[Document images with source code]
::::::

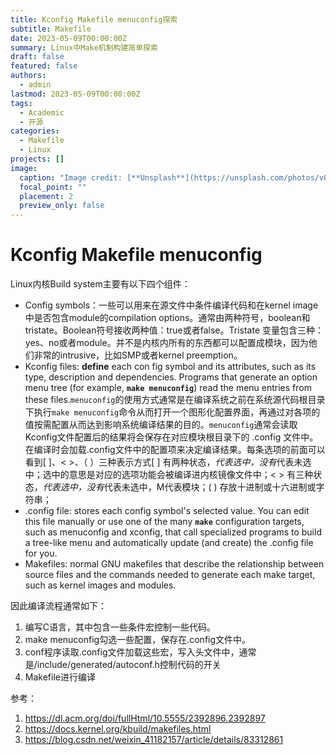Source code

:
 ```yaml
---
title: Kconfig Makefile menuconfig探索
subtitle: Makefile
date: 2023-05-09T00:00:00Z
summary: Linux中Make机制构建简单探索
draft: false
featured: false
authors:
  - admin
lastmod: 2023-05-09T00:00:00Z
tags:
  - Academic
  - 开源
categories:
  - Makefile
  - Linux
projects: []
image:
  caption: "Image credit: [**Unsplash**](https://unsplash.com/photos/vOTBmRh3-7I)"
  focal_point: ""
  placement: 2
  preview_only: false
---
```


# Kconfig Makefile menuconfig

Linux内核Build system主要有以下四个组件：

- Config symbols：一些可以用来在源文件中条件编译代码和在kernel image中是否包含module的compilation options。通常由两种符号，boolean和tristate。Boolean符号接收两种值：true或者false。Tristate 变量包含三种：yes、no或者module。并不是内核内所有的东西都可以配置成模块，因为他们非常的intrusive，比如SMP或者kernel preemption。
- Kconfig files: **define** each con fig symbol and its attributes, such as its type, description and dependencies. Programs that generate an option menu tree (for example, **`make menuconfig`**) read the menu entries from these files.`menuconfig`的使用方式通常是在编译系统之前在系统源代码根目录下执行`make menuconfig`命令从而打开一个图形化配置界面，再通过对各项的值按需配置从而达到影响系统编译结果的目的。`menuconfig`通常会读取Kconfig文件配置后的结果将会保存在对应模块根目录下的 .config 文件中。在编译时会加载.config文件中的配置项来决定编译结果。每条选项的前面可以看到[ ]、< >、（ ）三种表示方式[ ] 有两种状态，*代表选中，没有*代表未选中；选中的意思是对应的选项功能会被编译进内核镜像文件中；< > 有三种状态，*代表选中，没有*代表未选中，M代表模块；( ) 存放十进制或十六进制或字符串；
- .config file: stores each config symbol's selected value. You can edit this file manually or use one of the many **`make`** configuration targets, such as menuconfig and xconfig, that call specialized programs to build a tree-like menu and automatically update (and create) the .config file for you.
- Makefiles: normal GNU makefiles that describe the relationship between source files and the commands needed to generate each make target, such as kernel images and modules.

因此编译流程通常如下：

1. 编写C语言，其中包含一些条件宏控制一些代码。
2. make menuconfig勾选一些配置，保存在.config文件中。
3. conf程序读取.config文件加载这些宏，写入头文件中，通常是/include/generated/autoconf.h控制代码的开关
4. Makefile进行编译

参考：

1. https://dl.acm.org/doi/fullHtml/10.5555/2392896.2392897
2. https://docs.kernel.org/kbuild/makefiles.html
3. https://blog.csdn.net/weixin_41182157/article/details/83312861

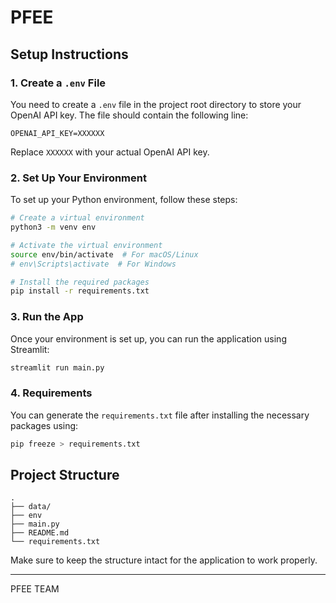 # PFEE

## Setup Instructions

### 1. Create a `.env` File

You need to create a `.env` file in the project root directory to store your OpenAI API key. The file should contain the following line:

```
OPENAI_API_KEY=XXXXXX
```

Replace `XXXXXX` with your actual OpenAI API key.

### 2. Set Up Your Environment

To set up your Python environment, follow these steps:

```bash
# Create a virtual environment
python3 -m venv env

# Activate the virtual environment
source env/bin/activate  # For macOS/Linux
# env\Scripts\activate  # For Windows

# Install the required packages
pip install -r requirements.txt
```

### 3. Run the App

Once your environment is set up, you can run the application using Streamlit:

```bash
streamlit run main.py
```

### 4. Requirements

You can generate the `requirements.txt` file after installing the necessary packages using:

```bash
pip freeze > requirements.txt
```

## Project Structure

```
.
├── data/
├── env
├── main.py
├── README.md
└── requirements.txt
```

Make sure to keep the structure intact for the application to work properly.


---

PFEE TEAM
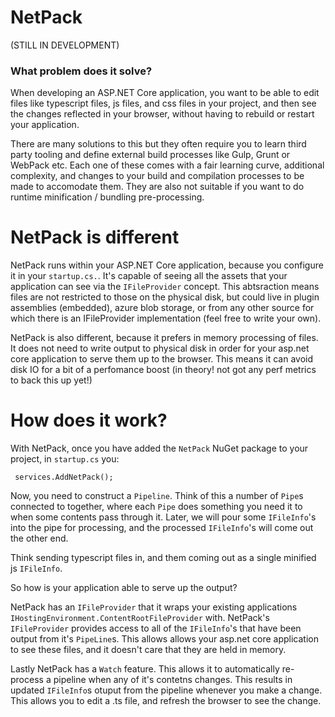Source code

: # NetPack
(STILL IN DEVELOPMENT)
### What problem does it solve?

When developing an ASP.NET Core application, you want to be able to edit files like typescript files, js files, and css files in your project, and then see the changes reflected in your browser, without having to rebuild or restart your application. 

There are many solutions to this but they often require you to learn third party tooling and define external build processes like Gulp, Grunt or WebPack etc. Each one of these comes with a fair learning curve, additional complexity, and changes to your build and compilation processes to be made to accomodate them. They are also not suitable if you want to do runtime minification / bundling pre-processing.

# NetPack is different

NetPack runs within your ASP.NET Core application, because you configure it in your `startup.cs.`. It's capable of seeing all the assets that your application can see via the `IFileProvider` concept. This abtsraction means files are not restricted to those on the physical disk, but could live in plugin assemblies (embedded), azure blob storage, or from any other source for which there is an IFileProvider implementation (feel free to write your own).

NetPack is also different, because it prefers in memory processing of files. It does not need to write output to physical disk in order for your asp.net core application to serve them up to the browser. This means it can avoid disk IO for a bit of a perfomance boost (in theory! not got any perf metrics to back this up yet!)


# How does it work?

With NetPack, once you have added the `NetPack` NuGet package to your project, in `startup.cs` you:

```
 services.AddNetPack();
 ```
 
Now, you need to construct a `Pipeline`. Think of this a number of `Pipe`s connected to together, where each `Pipe` does something you need it to when some contents pass through it. Later, we will pour some `IFileInfo`'s into the pipe for processing, and the processed `IFileInfo`'s will come out the other end.

Think sending typescript files in, and them coming out as a single minified js `IFileInfo`. 

So how is your application able to serve up the output?

NetPack has an `IFileProvider` that it wraps your existing applications `IHostingEnvironment.ContentRootFileProvider` with. NetPack's `IFileProvider` provides access to all of the `IFileInfo`'s that have been output from it's `PipeLine`s. This allows allows your asp.net core application to see these files, and it doesn't care that they are held in memory. 

Lastly NetPack has a `Watch` feature. This allows it to automatically re-process a pipeline when any of it's contetns changes. This results in updated `IFileInfo`s otuput from the pipeline whenever you make a change. This allows you to edit a .ts file, and refresh the browser to see the change.
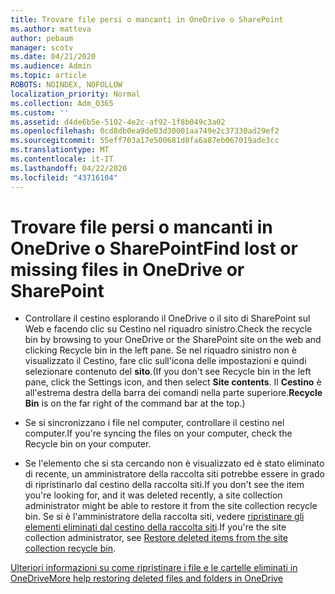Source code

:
 ```yaml
---
title: Trovare file persi o mancanti in OneDrive o SharePoint
ms.author: matteva
author: pebaum
manager: scotv
ms.date: 04/21/2020
ms.audience: Admin
ms.topic: article
ROBOTS: NOINDEX, NOFOLLOW
localization_priority: Normal
ms.collection: Adm_O365
ms.custom: ''
ms.assetid: d4de6b5e-5102-4e2c-af92-1f8b049c3a02
ms.openlocfilehash: 0cd8db0ea9de03d30001aa749e2c37330ad29ef2
ms.sourcegitcommit: 55eff703a17e500681d8fa6a87eb067019ade3cc
ms.translationtype: MT
ms.contentlocale: it-IT
ms.lasthandoff: 04/22/2020
ms.locfileid: "43716104"
---
```

# <a name="find-lost-or-missing-files-in-onedrive-or-sharepoint"></a><span data-ttu-id="2556c-102">Trovare file persi o mancanti in OneDrive o SharePoint</span><span class="sxs-lookup"><span data-stu-id="2556c-102">Find lost or missing files in OneDrive or SharePoint</span></span>

- <span data-ttu-id="2556c-103">Controllare il cestino esplorando il OneDrive o il sito di SharePoint sul Web e facendo clic su Cestino nel riquadro sinistro.</span><span class="sxs-lookup"><span data-stu-id="2556c-103">Check the recycle bin by browsing to your OneDrive or the SharePoint site on the web and clicking Recycle bin in the left pane.</span></span> <span data-ttu-id="2556c-104">Se nel riquadro sinistro non è visualizzato il Cestino, fare clic sull'icona delle impostazioni e quindi selezionare contenuto del **sito**.</span><span class="sxs-lookup"><span data-stu-id="2556c-104">(If you don't see Recycle bin in the left pane, click the Settings icon, and then select **Site contents**.</span></span> <span data-ttu-id="2556c-105">Il **Cestino** è all'estrema destra della barra dei comandi nella parte superiore.</span><span class="sxs-lookup"><span data-stu-id="2556c-105">**Recycle Bin** is on the far right of the command bar at the top.)</span></span> 
    
- <span data-ttu-id="2556c-106">Se si sincronizzano i file nel computer, controllare il cestino nel computer.</span><span class="sxs-lookup"><span data-stu-id="2556c-106">If you're syncing the files on your computer, check the Recycle bin on your computer.</span></span> 
    
- <span data-ttu-id="2556c-107">Se l'elemento che si sta cercando non è visualizzato ed è stato eliminato di recente, un amministratore della raccolta siti potrebbe essere in grado di ripristinarlo dal cestino della raccolta siti.</span><span class="sxs-lookup"><span data-stu-id="2556c-107">If you don't see the item you're looking for, and it was deleted recently, a site collection administrator might be able to restore it from the site collection recycle bin.</span></span> <span data-ttu-id="2556c-108">Se si è l'amministratore della raccolta siti, vedere [ripristinare gli elementi eliminati dal cestino della raccolta siti](https://go.microsoft.com/fwlink/?linkid=866439).</span><span class="sxs-lookup"><span data-stu-id="2556c-108">If you're the site collection administrator, see [Restore deleted items from the site collection recycle bin](https://go.microsoft.com/fwlink/?linkid=866439).</span></span>
    
[<span data-ttu-id="2556c-109">Ulteriori informazioni su come ripristinare i file e le cartelle eliminati in OneDrive</span><span class="sxs-lookup"><span data-stu-id="2556c-109">More help restoring deleted files and folders in OneDrive</span></span>](https://go.microsoft.com/fwlink/?linkid=872872)
  

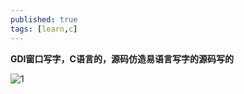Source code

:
 ```yaml
---
published: true
tags: [learn,c]
---
```


**GDI窗口写字，C语言的，源码仿造易语言写字的源码写的**

![1](http://imgsrc.baidu.com/forum/pic/item/fd1f4134970a304e50dea08adcc8a786c8175cc5.jpg)
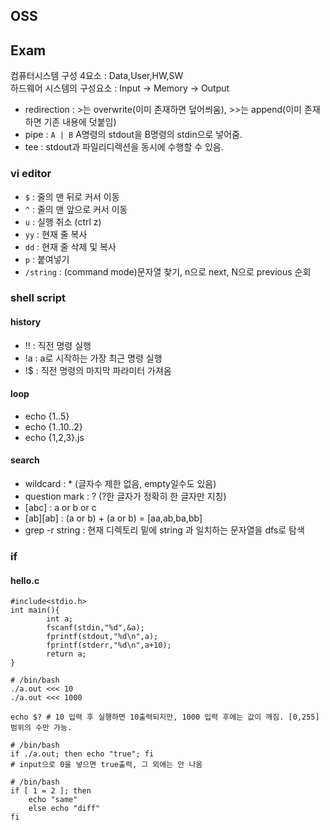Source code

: ## OSS

## Exam
컴퓨터시스템 구성 4요소 : Data,User,HW,SW   
하드웨어 시스템의 구성요소 : Input -> Memory -> Output
- redirection : >는 overwrite(이미 존재하면 덮어씌움), >>는 append(이미 존재하면 기존 내용에 덧붙임)
- pipe : ```A | B``` A명령의 stdout을 B명령의 stdin으로 넣어줌.
- tee : stdout과 파일리디렉션을 동시에 수행할 수 있음.


### vi editor
 
 - ```$``` : 줄의 맨 뒤로 커서 이동
 - ```^``` : 줄의 맨 앞으로 커서 이동
 - ```u``` : 실행 취소 (ctrl z)
 - ```yy``` : 현재 줄 복사 
 - ```dd``` : 현재 줄 삭제 및 복사
 - ```p``` : 붙여넣기
 - ```/string``` : (command mode)문자열 찾기, n으로 next, N으로 previous 순회



### shell script
#### history
- !! : 직전 명령 실행
- !a : a로 시작하는 가장 최근 명령 실행
- !$ : 직전 명령의 마지막 파라미터 가져옴
 
#### loop
- echo {1..5}
- echo {1..10..2}
- echo {1,2,3}.js

#### search
- wildcard : * (글자수 제한 없음, empty일수도 있음)
- question mark : ? (?한 글자가 정확히 한 글자만 지칭)
- [abc] : a or b or c
- [ab][ab] : (a or b) + (a or b) = [aa,ab,ba,bb]
- grep -r string : 현재 디렉토리 밑에 string 과 일치하는 문자열을 dfs로 탐색

### if
#### hello.c
```
#include<stdio.h>
int main(){
        int a;
        fscanf(stdin,"%d",&a);
        fprintf(stdout,"%d\n",a);
        fprintf(stderr,"%d\n",a+10);
        return a;
}
```
```
# /bin/bash
./a.out <<< 10 
./a.out <<< 1000

echo $? # 10 입력 후 실행하면 10출력되지만, 1000 입력 후에는 값이 깨짐. [0,255] 범위의 수만 가능.
```
```
# /bin/bash
if ./a.out; then echo "true"; fi 
# input으로 0을 넣으면 true출력, 그 외에는 안 나옴
```

```
# /bin/bash
if [ 1 = 2 ]; then
    echo "same"
    else echo "diff"
fi
```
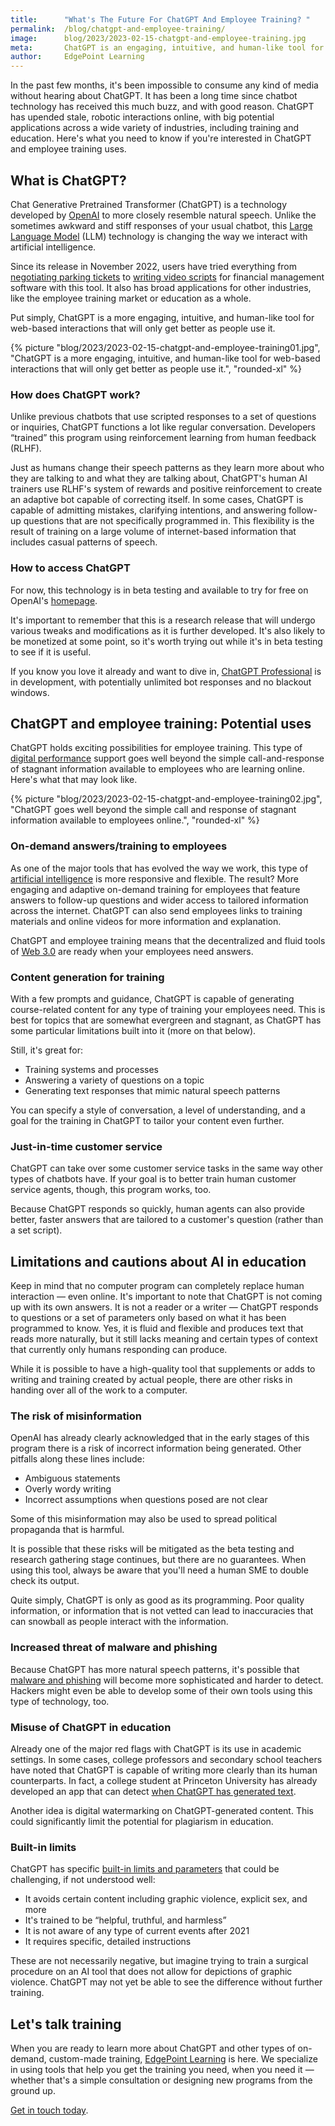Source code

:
 ```yaml
---
title:      "What's The Future For ChatGPT And Employee Training? "
permalink:  /blog/chatgpt-and-employee-training/
image:      blog/2023/2023-02-15-chatgpt-and-employee-training.jpg
meta:       ChatGPT is an engaging, intuitive, and human-like tool for web-based interactions that could transform how we consume and create employee training. Here's how. 
author:     EdgePoint Learning
---
```


In the past few months, it's been impossible to consume any kind of media without hearing  about ChatGPT. It has been a long time since chatbot technology has received this much buzz, and with good reason. ChatGPT has upended stale, robotic interactions online, with big potential applications across a wide variety of industries, including training and education. Here's what you need to know if you're interested in ChatGPT and employee training uses.

## What is ChatGPT? 

Chat Generative Pretrained Transformer (ChatGPT) is a technology developed by [OpenAI](https://openai.com/) to more closely resemble natural speech. Unlike the sometimes awkward and stiff responses of your usual chatbot, this [Large Language Model](https://techcrunch.com/2022/04/28/the-emerging-types-of-language-models-and-why-they-matter/) (LLM) technology  is changing the way we interact with artificial intelligence. 

Since its release in November 2022, users have tried everything from [negotiating parking tickets](https://www.cnet.com/tech/computing/the-five-best-uses-so-far-for-chatgpts-ai-chatbot/) to [writing video scripts](https://youtu.be/_eHjifELI-k) for financial management software with this tool. It also has broad applications for other industries, like the employee training market or education as a whole. 

Put simply, ChatGPT is a more engaging, intuitive, and human-like tool for web-based interactions that will only get better as people use it.


{% picture "blog/2023/2023-02-15-chatgpt-and-employee-training01.jpg", "ChatGPT is a more engaging, intuitive, and human-like tool for web-based interactions that will only get better as people use it.", "rounded-xl" %}



### How does ChatGPT work?

Unlike previous chatbots that use scripted responses to a set of questions or inquiries, ChatGPT functions a lot like regular conversation. Developers “trained” this program using reinforcement learning from human feedback (RLHF). 

Just as humans change their speech patterns as they learn more about who they are talking to and what they are talking about, ChatGPT's human AI trainers use RLHF's system of rewards and positive reinforcement to create an adaptive bot capable of correcting itself. In some cases, ChatGPT is capable of admitting mistakes, clarifying intentions, and answering follow-up questions that are not specifically programmed in. This flexibility is the result of training on a large volume of internet-based information that includes casual patterns of speech.

### How to access ChatGPT

For now, this technology is in beta testing and available to try for free on OpenAI's [homepage](https://openai.com/).

It's important to remember that this is a research release that will undergo various tweaks and modifications as it is further developed. It's also likely to be monetized at some point, so it's worth trying out while it's in beta testing to see if it is useful. 

If you know you love it already and want to dive in, [ChatGPT Professional](https://docs.google.com/forms/d/e/1FAIpQLSfCVqahRmA5OxQXbRlnSm531fTd8QBdUCwZag7mI9mrlOOIaw/viewform) is in development, with potentially unlimited bot responses and no blackout windows.

## ChatGPT and employee training: Potential uses 

ChatGPT holds exciting possibilities for employee training. This type of [digital performance](/blog/digital-performance-support/) support goes well beyond the simple call-and-response of stagnant information available to employees who are learning online. Here's what that may look like. 



{% picture "blog/2023/2023-02-15-chatgpt-and-employee-training02.jpg", "ChatGPT goes well beyond the simple call and response of stagnant information available to employees online.", "rounded-xl" %}



### On-demand answers/training to employees

As one of the major tools that has evolved the way we work, this type of [artificial intelligence](/blog/industry-4-0/) is more responsive and flexible. The result? More engaging and adaptive on-demand training for employees that feature answers to follow-up questions and wider access to tailored information across the internet. ChatGPT can also send employees links to training materials and online videos for more information and explanation.

ChatGPT and employee training means that the decentralized and fluid tools of [Web 3.0](/blog/web3-metaverse-employee-training/) are ready when your employees need answers.

### Content generation for training

With a few prompts and guidance, ChatGPT is capable of generating course-related content for any type of training your employees need. This is best for topics that are somewhat evergreen and stagnant, as ChatGPT has some particular limitations built into it (more on that below).

Still, it's great for:

* Training systems and processes
* Answering a variety of questions on a topic
* Generating text responses that mimic natural speech patterns

You can specify a style of conversation, a level of understanding, and a goal for the training in ChatGPT to tailor your content even further.

### Just-in-time customer service

ChatGPT can take over some customer service tasks in the same way other types of chatbots have. If your goal is to better train human customer service agents, though, this program works, too. 

Because ChatGPT responds so quickly, human agents can also provide better, faster answers that are tailored to a customer's question (rather than a set script).

## Limitations and cautions about AI in education 

Keep in mind that no computer program can completely replace human interaction — even online. It's important to note that ChatGPT is not coming up with its own answers. It is not a reader or a writer — ChatGPT responds to questions or a set of parameters only based on what it  has been programmed to know. Yes, it is fluid and flexible and produces text that reads more naturally, but it still lacks meaning and certain types of context that currently only humans responding can produce.

While it is possible to have a high-quality tool that supplements or adds to writing and training created by actual people, there are other risks in handing over all of the work to a computer.

### The risk of misinformation

OpenAI has already clearly acknowledged that in the early stages of this program there is a risk of incorrect information being generated. Other pitfalls along these lines include:

* Ambiguous statements
* Overly wordy writing
* Incorrect assumptions when questions posed are not clear

Some of this misinformation may also be used to spread political propaganda that is harmful.

It is possible that these risks will be mitigated as the beta testing and research gathering stage continues, but there are no guarantees. When using this tool, always be aware that you'll need a human SME to double check its output. 

Quite simply, ChatGPT is only as good as its programming. Poor quality information, or information that is not vetted can lead to inaccuracies that can snowball as people interact with the information.

### Increased threat of malware and phishing

Because ChatGPT has more natural speech patterns, it's possible that [malware and phishing](https://www.bloomberg.com/news/articles/2023-01-11/chatgpt-poses-propaganda-and-hacking-risks-researchers-say#xj4y7vzkg) will become more sophisticated and harder to detect. Hackers might even be able to develop some of their own tools using this type of technology, too. 

### Misuse of ChatGPT in education

Already one of the major red flags with ChatGPT is its use in academic settings. In some cases, college professors and secondary school teachers have noted that ChatGPT is capable of writing more clearly than its human counterparts. In fact, a college student at Princeton University has already developed an app that can detect [when ChatGPT has generated text](https://www.npr.org/2023/01/09/1147549845/gptzero-ai-chatgpt-edward-tian-plagiarism). 

Another idea is digital watermarking on ChatGPT-generated content. This could significantly limit the potential for plagiarism in education.

### Built-in limits

ChatGPT has specific [built-in limits and parameters](https://www.searchenginejournal.com/chatgpt-for-content-and-seo/473823/#close) that could be challenging, if not understood well: 

* It avoids certain content including graphic violence, explicit sex, and more
* It's trained to be “helpful, truthful, and harmless”
* It is not aware of any type of current events after 2021
* It requires specific, detailed instructions

These are not necessarily negative, but imagine trying to train a surgical procedure on an AI tool that does not allow for depictions of graphic violence. ChatGPT may not yet be able to see the difference without further training.

## Let's talk training

When you are ready to learn more about ChatGPT and other types of on-demand, custom-made training, [EdgePoint Learning](https://www.edgepointlearning.com/) is here. We specialize in using tools that help you get the training you need, when you need it — whether that's a simple consultation or designing new programs from the ground up.

[Get in touch today](/contact/).
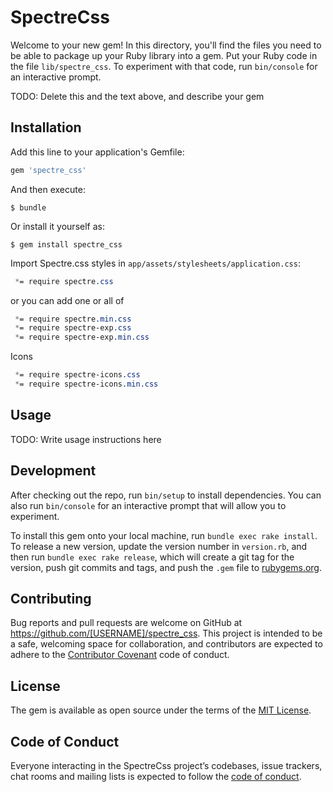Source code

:# SpectreCss

Welcome to your new gem! In this directory, you'll find the files you need to be able to package up your Ruby library into a gem. Put your Ruby code in the file `lib/spectre_css`. To experiment with that code, run `bin/console` for an interactive prompt.

TODO: Delete this and the text above, and describe your gem

## Installation

Add this line to your application's Gemfile:

```ruby
gem 'spectre_css'
```

And then execute:

    $ bundle

Or install it yourself as:

    $ gem install spectre_css

Import Spectre.css styles in `app/assets/stylesheets/application.css`:
```css
 *= require spectre.css
```
or you can add one or all of
```css
 *= require spectre.min.css
 *= require spectre-exp.css
 *= require spectre-exp.min.css
```
Icons
```css
 *= require spectre-icons.css
 *= require spectre-icons.min.css
```
## Usage

TODO: Write usage instructions here

## Development

After checking out the repo, run `bin/setup` to install dependencies. You can also run `bin/console` for an interactive prompt that will allow you to experiment.

To install this gem onto your local machine, run `bundle exec rake install`. To release a new version, update the version number in `version.rb`, and then run `bundle exec rake release`, which will create a git tag for the version, push git commits and tags, and push the `.gem` file to [rubygems.org](https://rubygems.org).

## Contributing

Bug reports and pull requests are welcome on GitHub at https://github.com/[USERNAME]/spectre_css. This project is intended to be a safe, welcoming space for collaboration, and contributors are expected to adhere to the [Contributor Covenant](http://contributor-covenant.org) code of conduct.

## License

The gem is available as open source under the terms of the [MIT License](https://opensource.org/licenses/MIT).

## Code of Conduct

Everyone interacting in the SpectreCss project’s codebases, issue trackers, chat rooms and mailing lists is expected to follow the [code of conduct](https://github.com/[USERNAME]/spectre_css/blob/master/CODE_OF_CONDUCT.md).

::::::

Task to carry out: Going back over the entries above, copy word for word every line from the one that has "### The risk of misinformation" on through the one that has "### Misuse of ChatGPT in education".

Answer for this exercise:
### The risk of misinformation

OpenAI has already clearly acknowledged that in the early stages of this program there is a risk of incorrect information being generated. Other pitfalls along these lines include:

* Ambiguous statements
* Overly wordy writing
* Incorrect assumptions when questions posed are not clear

Some of this misinformation may also be used to spread political propaganda that is harmful.

It is possible that these risks will be mitigated as the beta testing and research gathering stage continues, but there are no guarantees. When using this tool, always be aware that you'll need a human SME to double check its output. 

Quite simply, ChatGPT is only as good as its programming. Poor quality information, or information that is not vetted can lead to inaccuracies that can snowball as people interact with the information.

### Increased threat of malware and phishing

Because ChatGPT has more natural speech patterns, it's possible that [malware and phishing](https://www.bloomberg.com/news/articles/2023-01-11/chatgpt-poses-propaganda-and-hacking-risks-researchers-say#xj4y7vzkg) will become more sophisticated and harder to detect. Hackers might even be able to develop some of their own tools using this type of technology, too. 

### Misuse of ChatGPT in education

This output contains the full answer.